An Interview With Ern Baxter.
This interview was taken in August 1986
Q: How can people be motivated to seek the Lord?
Ern Baxter (EB): Two things motivate us to seek the Lord; crises that come into our lives, and also what I call process, which is our growing, maturing relationship with the Lord. When we talk about seeking the Lord, it's difficult to completely seperate the two. A person must have some kind of rapport with God to begin with. Most of the men in the Bible who came into times of crisis did so out of the process of their relationship with God. The crisis was an interruption, a confrontation or a course change, in the flow of their lives.
Seeking God is more than a matter of prayer or intercession. It's a combination of watching and praying to heighten our sensitivity to what's going on. Hidden in whatever is going on is a clue to what the crisis is about.
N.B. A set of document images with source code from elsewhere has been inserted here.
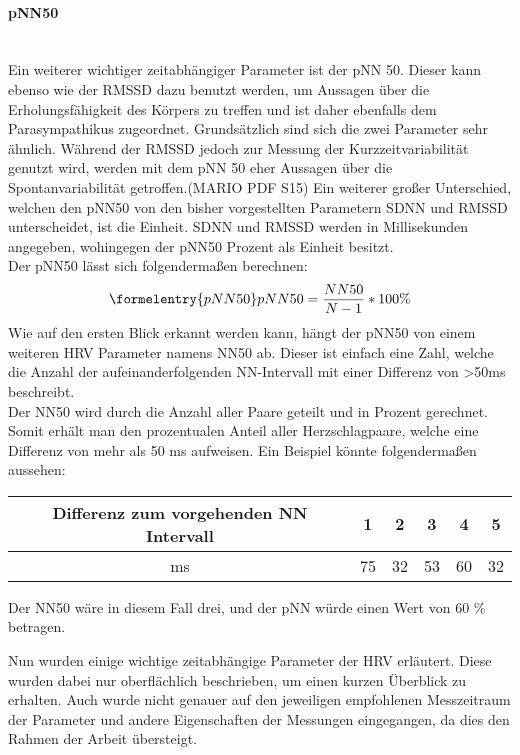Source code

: \paragraph{pNN50}\mbox{} \\
Ein weiterer wichtiger zeitabhängiger Parameter ist der pNN 50. Dieser kann ebenso wie der RMSSD dazu benutzt werden, um Aussagen über die Erholungsfähigkeit des Körpers zu treffen und ist daher ebenfalls dem Parasympathikus zugeordnet. Grundsätzlich sind sich die zwei Parameter sehr ähnlich.
Während der RMSSD jedoch zur Messung der Kurzzeitvariabilität genutzt wird, werden mit dem pNN 50 eher Aussagen über die Spontanvariabilität getroffen.(MARIO PDF S15) 
Ein weiterer großer Unterschied, welchen den pNN50 von den bisher vorgestellten Parametern SDNN und RMSSD unterscheidet, ist die Einheit. SDNN und RMSSD werden in Millisekunden angegeben, wohingegen der pNN50 Prozent als Einheit besitzt. \\

Der pNN50 lässt sich folgendermaßen berechnen:
\begin{equation}\formelentry{pNN50}
	pNN50 =\dfrac{NN50}{N-1} * 100\%
\end{equation}
Wie auf den ersten Blick erkannt werden kann, hängt der pNN50 von einem weiteren HRV Parameter namens NN50 ab. Dieser ist einfach eine Zahl, welche die Anzahl der aufeinanderfolgenden NN-Intervall mit einer Differenz von >50ms beschreibt.\\
Der NN50 wird durch die Anzahl aller Paare geteilt und in Prozent gerechnet. Somit erhält man den prozentualen Anteil aller\color{red} Herzschlagpaare,  welche eine Differenz von mehr als 50 ms aufweisen. Ein Beispiel könnte folgendermaßen aussehen: \\

\begin{tabular}[h]{c|c|c|c|c|c}
Differenz zum vorgehenden NN Intervall & 1 & 2 & 3 & 4 & 5 \\
\hline
ms & 75 & 32 & 53 & 60 & 32 \\
\end{tabular}

Der NN50 wäre in diesem Fall drei, und der pNN würde einen Wert von 60 \% betragen.


Nun wurden einige wichtige zeitabhängige Parameter der HRV erläutert. Diese wurden dabei nur oberflächlich beschrieben, um einen kurzen Überblick zu erhalten. Auch wurde nicht genauer auf den jeweiligen empfohlenen Messzeitraum der Parameter und andere Eigenschaften der Messungen eingegangen, da dies den Rahmen der Arbeit übersteigt.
Prayer without watching is only half the solution, and watching without prayer gives you a nervous breakdown. When we seek the Lord, we also need a good dose of patience. On one occasion I experienced a crisis that indicated a significant change was about to take place in my life; one of the many course corrections that have taken place because of the nature of my calling. I was convinced that God was in the change, yet the circumstances surrounding it seemed to drag on and I got impatient.
One morning as I was driving to church by myself I blurted out, "God why don't You listen to me? How long am I going to drag on here? Let me get this change over with". He just shot back like lightning, "Why don't you listen to Me?". I knew instantly what He meant. We constantly ask God for things. We pray to Him. But there's a sense in which He prays, or speaks to us.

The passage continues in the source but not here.